Mi esposa no olvida lo que hice hace muchos años.
Me siento confundido, es por eso que le escribo, con la seguridad que con su consejo voy a decidir mi futuro. Le escribo desde Cary, tengo 16 años de casado y con mi esposa tengo 5 hijos.
Mi nombre es Juan Carlos y al principio de nuestra relación yo cometí muchos errores e hice muy infeliz a mi esposa. Después me arrepentí y le pedí perdón, pero siento que ella ha dejado de quererme porque no puede olvidar lo que le hice.
Por otra parte siento que yo la amo, pero no sé qué hacer, ya que ella no quiere tener sexo conmigo desde hace ya varios meses a causa de todo lo que le contado líneas arriba.
Ahora he conocido a otra mujer que es muy cariñosa y comprensiva y me estoy enamorado de ella, pero no tengo valor para decírselo a mi esposa. Me siento mal y no hallo qué hacer… por un lado amo a mi esposa aunque ella me desprecie, y por otro lado, siento que la extraño a esta mujer que se entrega a mí sin reservas y me hace sentir muy feliz, tanto en la cama y cuando salimos a diversas reuniones sociales de nuestras amistades y la pasamos de maravillas porque tiene un lindo carácter, muy jovial, no como mi esposa que es una renegada de todo.
Lo que no entiendo es que mi esposa ha perdido el gusto por el sexo, cada vez que me insinúo para estar con ella en la intimidad, se muestra muy indiferente hasta el extremo que ya estoy sintiendo rechazo total a mis requerimientos.

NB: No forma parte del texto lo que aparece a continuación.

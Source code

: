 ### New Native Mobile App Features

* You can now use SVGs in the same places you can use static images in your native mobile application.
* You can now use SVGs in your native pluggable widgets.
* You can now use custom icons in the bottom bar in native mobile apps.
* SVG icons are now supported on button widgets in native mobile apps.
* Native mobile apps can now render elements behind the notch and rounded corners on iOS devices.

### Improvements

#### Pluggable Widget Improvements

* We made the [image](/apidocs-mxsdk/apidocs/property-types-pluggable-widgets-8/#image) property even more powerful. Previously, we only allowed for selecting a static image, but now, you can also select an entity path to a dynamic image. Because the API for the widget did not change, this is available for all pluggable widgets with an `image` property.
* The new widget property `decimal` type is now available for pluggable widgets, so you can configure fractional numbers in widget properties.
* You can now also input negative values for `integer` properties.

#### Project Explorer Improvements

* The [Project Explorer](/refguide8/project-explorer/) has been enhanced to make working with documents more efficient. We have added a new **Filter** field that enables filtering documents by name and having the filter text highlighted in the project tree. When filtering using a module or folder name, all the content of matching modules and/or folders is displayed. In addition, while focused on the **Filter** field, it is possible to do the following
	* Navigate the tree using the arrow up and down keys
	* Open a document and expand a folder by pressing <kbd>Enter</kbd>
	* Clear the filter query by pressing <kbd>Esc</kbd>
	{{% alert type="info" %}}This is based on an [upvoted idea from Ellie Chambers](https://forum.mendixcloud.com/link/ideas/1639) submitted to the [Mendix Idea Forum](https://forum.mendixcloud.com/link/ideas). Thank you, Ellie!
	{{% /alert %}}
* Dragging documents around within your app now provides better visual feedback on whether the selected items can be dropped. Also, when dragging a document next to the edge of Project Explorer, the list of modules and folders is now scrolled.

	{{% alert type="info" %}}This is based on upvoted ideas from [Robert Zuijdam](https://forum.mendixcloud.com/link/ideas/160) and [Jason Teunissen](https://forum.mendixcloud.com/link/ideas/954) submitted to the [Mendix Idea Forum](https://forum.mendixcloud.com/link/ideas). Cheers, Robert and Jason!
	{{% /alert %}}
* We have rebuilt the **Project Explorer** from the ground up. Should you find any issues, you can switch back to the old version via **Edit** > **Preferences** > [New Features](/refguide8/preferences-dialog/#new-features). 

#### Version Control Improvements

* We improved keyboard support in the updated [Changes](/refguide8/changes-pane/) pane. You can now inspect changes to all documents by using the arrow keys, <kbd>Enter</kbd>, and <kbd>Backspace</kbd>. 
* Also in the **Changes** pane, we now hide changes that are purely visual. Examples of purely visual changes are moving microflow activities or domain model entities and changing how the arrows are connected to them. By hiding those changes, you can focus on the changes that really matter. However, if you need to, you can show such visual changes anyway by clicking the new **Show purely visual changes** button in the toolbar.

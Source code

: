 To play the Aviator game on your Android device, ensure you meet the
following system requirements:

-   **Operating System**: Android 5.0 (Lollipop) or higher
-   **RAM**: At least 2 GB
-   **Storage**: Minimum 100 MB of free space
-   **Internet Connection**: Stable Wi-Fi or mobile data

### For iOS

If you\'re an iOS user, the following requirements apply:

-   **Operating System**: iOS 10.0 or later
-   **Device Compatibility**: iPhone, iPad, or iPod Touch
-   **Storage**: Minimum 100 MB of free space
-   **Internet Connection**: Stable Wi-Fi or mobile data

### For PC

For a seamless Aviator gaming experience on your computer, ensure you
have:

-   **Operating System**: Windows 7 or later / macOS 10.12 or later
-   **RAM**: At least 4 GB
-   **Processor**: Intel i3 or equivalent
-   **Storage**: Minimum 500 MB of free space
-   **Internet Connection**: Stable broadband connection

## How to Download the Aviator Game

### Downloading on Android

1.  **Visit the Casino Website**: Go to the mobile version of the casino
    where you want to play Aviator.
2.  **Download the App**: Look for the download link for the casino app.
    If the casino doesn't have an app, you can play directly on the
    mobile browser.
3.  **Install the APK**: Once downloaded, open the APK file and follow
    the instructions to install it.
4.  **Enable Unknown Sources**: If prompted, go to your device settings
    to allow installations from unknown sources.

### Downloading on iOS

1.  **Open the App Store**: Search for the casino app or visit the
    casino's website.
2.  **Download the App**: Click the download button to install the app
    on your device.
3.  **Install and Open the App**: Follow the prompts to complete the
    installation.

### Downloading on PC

Un recuerdo no muy grato sucedió hace cerca a un mes cuando Anthuané –así se llama mi esposa-- ya estábamos desnudos en la cama y de un momento a otro me dijo que se sentía cansada de tanto trabajar y que mejor lo dejemos para otro día.
La verdad es que esta actitud me he hecho pensar muchas cosas, entre otras, que me rechaza porque tiene a otro que la complace y le ha dado nuevas energías. Por mi parte, al ver tanto rechazo, he desviado mis sentimientos a mi otra «amiguita» que me complace y es una verdadera licuadora en el lecho.
Soy consciente que el cambio de mi esposa ha sido radical por mi culpa, porque me porté mal los primeros años de nuestro matrimonio. Entre ellas le contaré algunas.
Al promediar los tres meses me encontré con mi ex enamorada y salí cerca a quince días a distintos lugares, llegando tarde a la casa y en algunas ocasiones con unos tragos de más y con muestras de haber estado con ella.
También le contaron sus amigas que me vieron con una chica que es hija de mi jefe en el trabajo, quien es muy guapa y sensual y todos los colegas de trabajo tienen que ver con ella.
Y lo más grave es que llegué a mantener relaciones sentimentales con una guapa hondureña, muy hermosa y coqueta, atributos que le sirvieron para engatusarme y prenderme de ella al extremo de embarazarla y con ella tengo una hijita.
Por suerte ella se fue a su tierra con el apoyo de sus padres y la verdad es que no me reclama nada por mi hija, pero cuando la recuerdo le envío algunos regalitos.
Hablé bien con mi esposa por todo lo que le he contado y en un comienzo me perdonó, pero pesan los días y siempre tenemos discusiones por esos malos recuerdos que según ella no puede olvidarlo y que será un obstáculo para nuestras vidas.
Por todo esto, acudo a usted, doctora Susana para que me aconseje qué debo hacer ante esta situación.
Me parece que primero debes pensar en tus cinco hijos que tienes con tu esposa Anthuané. No es fácil dejar un matrimonio, luego de 16 años y que cambió tu esposa porque te portaste mal, como bien lo reconoces. Debes sentarte a conversar con tu esposa y volver a engreírla y decirle toda la verdad, sin dejar algo en el tintero, porque tu esposa para tener cinco hijos contigo es para demostrarte mucho amor y prometerle que te vas a entregar al 100% para recobrar su cariño y el de tus hijitos… ¿Y tu amiguita? ¡Olvídate! Eso es sólo un momento y por esos minutos de placer no vas a perder tu familia. Medita lo que te he dicho. Chau, un abrazo y un beso, tu amiga Susana.